The councilmember waded into the waters of the debate on the decriminalization of sex work, saying he is “supportive and I see the advocating on behalf of sex workers as a part of a larger shift towards decriminalization and decarceration.”
Issues that aren’t directly viewed as LGBTQ issues affect the queer community, as well. Torres is calling on the city to pour more money into “bridge” programs that help educate workers, an issue that ties into his wider belief that the disappearance of jobs represents the greatest challenge facing our society beyond climate change. That, he said, is in and of itself an LGBTQ issue, because “whatever affects the general population will affect LGBT people of color even more and trans people of color to an even greater extent. When one group sneezes, the other group gets the flu.”
Torres’ track record of success on LGBTQ causes underscores the significance of diverse representation in politics, but it is also important in light of the lingering presence of homophobes like Brooklyn Councilmember Chaim Deutsch, Bronx Councilmember Fernando Cabrera, and Diaz. Torres conceded that he is a “pragmatist” and must work with lawmakers like them to advance issues important to his constituents and vulnerable communities across the city.
“We should be open-minded and inclusive but not so open-minded that our brains fall out, and not so inclusive that we lose our identity,” he said.
Having to work with lawmakers in Washington would be an entirely new endeavor, of course. Torres is stepping up his criticism of Donald Trump as he eyes an office that would put a check on the president, who has cozied up to religious conservatives by advancing multiple rules that give health care providers a right to discriminate against LGBTQ people.

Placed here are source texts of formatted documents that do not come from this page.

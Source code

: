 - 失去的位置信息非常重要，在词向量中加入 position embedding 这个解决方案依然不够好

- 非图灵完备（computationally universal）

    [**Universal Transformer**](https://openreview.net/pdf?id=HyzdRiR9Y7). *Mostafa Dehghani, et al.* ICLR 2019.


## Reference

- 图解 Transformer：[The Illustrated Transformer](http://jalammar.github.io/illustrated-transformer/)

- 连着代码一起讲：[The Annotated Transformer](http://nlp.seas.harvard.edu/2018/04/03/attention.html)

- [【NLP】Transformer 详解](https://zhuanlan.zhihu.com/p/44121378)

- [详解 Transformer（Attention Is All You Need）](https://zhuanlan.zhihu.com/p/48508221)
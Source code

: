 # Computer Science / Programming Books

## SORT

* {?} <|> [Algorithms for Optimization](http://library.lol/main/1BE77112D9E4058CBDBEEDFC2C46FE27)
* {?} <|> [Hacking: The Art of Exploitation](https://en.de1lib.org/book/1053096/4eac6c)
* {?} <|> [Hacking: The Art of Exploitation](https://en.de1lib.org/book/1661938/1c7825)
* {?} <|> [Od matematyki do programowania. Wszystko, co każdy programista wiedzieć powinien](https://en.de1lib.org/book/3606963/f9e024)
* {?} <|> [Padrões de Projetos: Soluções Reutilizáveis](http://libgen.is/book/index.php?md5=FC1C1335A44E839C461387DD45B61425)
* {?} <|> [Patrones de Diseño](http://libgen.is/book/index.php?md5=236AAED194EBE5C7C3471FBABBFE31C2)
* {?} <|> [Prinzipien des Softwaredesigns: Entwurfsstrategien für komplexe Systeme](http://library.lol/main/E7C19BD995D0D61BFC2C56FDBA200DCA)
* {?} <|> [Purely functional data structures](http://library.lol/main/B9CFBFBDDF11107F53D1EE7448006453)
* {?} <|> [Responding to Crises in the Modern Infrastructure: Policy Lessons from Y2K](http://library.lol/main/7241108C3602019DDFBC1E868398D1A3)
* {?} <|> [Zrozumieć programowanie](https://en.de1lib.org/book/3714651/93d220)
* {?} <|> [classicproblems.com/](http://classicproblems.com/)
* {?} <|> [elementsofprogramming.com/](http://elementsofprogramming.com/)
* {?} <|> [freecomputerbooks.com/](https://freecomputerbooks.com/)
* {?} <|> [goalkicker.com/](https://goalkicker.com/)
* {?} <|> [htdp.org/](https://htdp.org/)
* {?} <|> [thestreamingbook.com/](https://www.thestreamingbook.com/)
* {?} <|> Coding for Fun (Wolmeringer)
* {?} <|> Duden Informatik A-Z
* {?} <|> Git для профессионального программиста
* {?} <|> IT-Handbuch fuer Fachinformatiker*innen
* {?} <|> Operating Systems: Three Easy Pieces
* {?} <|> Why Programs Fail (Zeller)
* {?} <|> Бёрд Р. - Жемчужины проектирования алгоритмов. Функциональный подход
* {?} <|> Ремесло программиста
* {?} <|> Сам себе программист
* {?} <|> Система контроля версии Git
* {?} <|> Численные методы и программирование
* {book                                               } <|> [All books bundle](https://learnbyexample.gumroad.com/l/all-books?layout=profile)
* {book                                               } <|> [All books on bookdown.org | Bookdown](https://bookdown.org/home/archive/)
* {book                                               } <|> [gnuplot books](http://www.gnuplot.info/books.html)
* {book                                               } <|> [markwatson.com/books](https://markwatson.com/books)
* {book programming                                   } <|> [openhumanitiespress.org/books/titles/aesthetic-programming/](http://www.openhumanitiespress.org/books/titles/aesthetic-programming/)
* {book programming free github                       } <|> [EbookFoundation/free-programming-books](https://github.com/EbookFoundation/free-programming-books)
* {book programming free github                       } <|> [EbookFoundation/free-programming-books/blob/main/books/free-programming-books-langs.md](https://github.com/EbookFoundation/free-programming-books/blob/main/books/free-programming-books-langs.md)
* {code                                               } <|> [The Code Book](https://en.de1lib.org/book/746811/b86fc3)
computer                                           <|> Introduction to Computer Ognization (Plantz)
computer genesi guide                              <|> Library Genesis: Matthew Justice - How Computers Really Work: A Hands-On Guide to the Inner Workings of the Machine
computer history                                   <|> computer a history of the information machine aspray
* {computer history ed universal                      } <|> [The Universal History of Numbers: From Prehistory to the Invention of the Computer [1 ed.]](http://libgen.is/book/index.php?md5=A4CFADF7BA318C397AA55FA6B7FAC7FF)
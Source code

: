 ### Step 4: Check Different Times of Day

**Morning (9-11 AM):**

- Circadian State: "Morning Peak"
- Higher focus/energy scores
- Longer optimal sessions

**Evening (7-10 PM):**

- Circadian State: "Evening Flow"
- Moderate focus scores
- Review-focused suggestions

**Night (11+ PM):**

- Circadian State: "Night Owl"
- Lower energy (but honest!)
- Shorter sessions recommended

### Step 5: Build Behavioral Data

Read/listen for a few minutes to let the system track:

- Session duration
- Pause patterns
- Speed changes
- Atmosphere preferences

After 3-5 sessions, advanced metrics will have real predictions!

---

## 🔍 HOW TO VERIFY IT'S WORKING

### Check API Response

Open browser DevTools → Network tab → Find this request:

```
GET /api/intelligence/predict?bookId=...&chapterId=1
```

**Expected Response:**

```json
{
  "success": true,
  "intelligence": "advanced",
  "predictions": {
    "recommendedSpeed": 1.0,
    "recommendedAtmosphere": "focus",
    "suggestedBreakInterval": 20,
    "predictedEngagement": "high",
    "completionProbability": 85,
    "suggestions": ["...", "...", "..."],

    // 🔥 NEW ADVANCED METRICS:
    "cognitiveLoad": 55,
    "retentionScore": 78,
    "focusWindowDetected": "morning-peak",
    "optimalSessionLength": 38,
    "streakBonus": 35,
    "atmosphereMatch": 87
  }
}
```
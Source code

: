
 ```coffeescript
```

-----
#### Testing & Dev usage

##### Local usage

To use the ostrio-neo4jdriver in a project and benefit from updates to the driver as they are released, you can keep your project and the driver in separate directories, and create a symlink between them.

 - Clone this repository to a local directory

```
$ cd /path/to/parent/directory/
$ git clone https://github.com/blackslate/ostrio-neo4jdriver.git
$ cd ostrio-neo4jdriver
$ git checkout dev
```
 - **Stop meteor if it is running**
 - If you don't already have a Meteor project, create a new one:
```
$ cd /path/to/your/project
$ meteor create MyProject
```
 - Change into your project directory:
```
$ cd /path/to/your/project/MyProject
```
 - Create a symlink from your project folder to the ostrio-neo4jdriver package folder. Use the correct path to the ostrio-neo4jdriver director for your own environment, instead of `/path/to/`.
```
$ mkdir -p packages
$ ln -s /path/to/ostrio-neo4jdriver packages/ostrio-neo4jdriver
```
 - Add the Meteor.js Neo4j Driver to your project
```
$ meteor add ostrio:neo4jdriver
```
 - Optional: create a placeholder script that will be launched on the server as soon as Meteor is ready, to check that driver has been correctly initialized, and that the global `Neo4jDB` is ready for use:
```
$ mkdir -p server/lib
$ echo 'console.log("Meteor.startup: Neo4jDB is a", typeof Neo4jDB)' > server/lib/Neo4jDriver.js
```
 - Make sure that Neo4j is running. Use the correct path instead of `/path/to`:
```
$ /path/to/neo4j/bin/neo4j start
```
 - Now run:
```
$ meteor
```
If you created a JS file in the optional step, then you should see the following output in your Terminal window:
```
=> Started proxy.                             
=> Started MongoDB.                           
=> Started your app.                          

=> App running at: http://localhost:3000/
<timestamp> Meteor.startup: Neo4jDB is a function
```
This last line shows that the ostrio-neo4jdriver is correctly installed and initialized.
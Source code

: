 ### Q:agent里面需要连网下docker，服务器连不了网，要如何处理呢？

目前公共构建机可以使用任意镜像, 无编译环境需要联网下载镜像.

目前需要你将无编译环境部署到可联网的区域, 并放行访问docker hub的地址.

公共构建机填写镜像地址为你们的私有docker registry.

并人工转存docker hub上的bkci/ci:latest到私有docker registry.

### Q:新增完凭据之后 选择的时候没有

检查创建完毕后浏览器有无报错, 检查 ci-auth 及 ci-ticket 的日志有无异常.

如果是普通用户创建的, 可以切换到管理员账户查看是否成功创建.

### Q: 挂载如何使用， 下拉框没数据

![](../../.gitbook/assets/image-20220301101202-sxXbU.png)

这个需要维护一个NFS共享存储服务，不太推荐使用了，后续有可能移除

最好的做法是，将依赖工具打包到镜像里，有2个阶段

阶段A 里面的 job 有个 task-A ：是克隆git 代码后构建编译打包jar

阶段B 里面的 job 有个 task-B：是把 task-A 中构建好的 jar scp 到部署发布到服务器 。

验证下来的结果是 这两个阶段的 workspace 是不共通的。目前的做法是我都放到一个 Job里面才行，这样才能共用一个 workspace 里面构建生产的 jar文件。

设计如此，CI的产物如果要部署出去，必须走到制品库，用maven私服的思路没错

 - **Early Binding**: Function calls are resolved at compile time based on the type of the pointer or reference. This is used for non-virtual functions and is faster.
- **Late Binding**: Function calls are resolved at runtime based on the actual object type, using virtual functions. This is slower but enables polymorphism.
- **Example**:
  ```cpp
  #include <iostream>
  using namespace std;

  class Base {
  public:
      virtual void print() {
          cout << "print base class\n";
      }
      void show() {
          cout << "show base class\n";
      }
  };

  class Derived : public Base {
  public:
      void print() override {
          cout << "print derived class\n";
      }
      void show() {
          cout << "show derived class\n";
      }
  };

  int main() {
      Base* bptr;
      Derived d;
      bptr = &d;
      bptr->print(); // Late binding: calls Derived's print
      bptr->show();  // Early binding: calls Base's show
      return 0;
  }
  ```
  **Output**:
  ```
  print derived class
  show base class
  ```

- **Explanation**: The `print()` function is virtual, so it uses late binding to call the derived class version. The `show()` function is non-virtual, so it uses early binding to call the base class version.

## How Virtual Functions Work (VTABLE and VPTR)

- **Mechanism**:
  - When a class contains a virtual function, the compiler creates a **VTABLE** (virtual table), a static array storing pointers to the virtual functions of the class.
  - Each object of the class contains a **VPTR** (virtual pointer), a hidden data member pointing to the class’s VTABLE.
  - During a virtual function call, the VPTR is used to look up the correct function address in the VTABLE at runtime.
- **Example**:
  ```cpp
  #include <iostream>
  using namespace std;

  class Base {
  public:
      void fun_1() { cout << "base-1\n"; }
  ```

“It’s hard to imagine a more sinful president than Donald Trump — that he’s become the champion of the religious right,” Torres said.
Whether Torres would be dealing with Trump if he is elected to Congress remains to be seen. In the meantime, he is “impressed” with the slate of presidential candidates he has seen on the Democratic side and is inspired by the out gay mayor of South Bend, Indiana, Pete Buttigieg.
“He’s calm, collected, yet compelling,” Torres said. “No matter where his candidacy goes, he should be remembered as a trailblazer.”
Torres, too, was calm and collected during this interview, but clearly driven to shake up the race in the 15th Congressional District — regardless of who his competition might be or the homophobia of an already-declared candidate. He now navigates the political realm as a veteran pol who feels prepared to take a step that once seemed unimaginable.
“Here I am, six years later, the first LGBT elected official in the Bronx, and I’m running for Congress,” Torres said. “So the lesson learned in my life, even in the darkest moments, is to never lose sight.”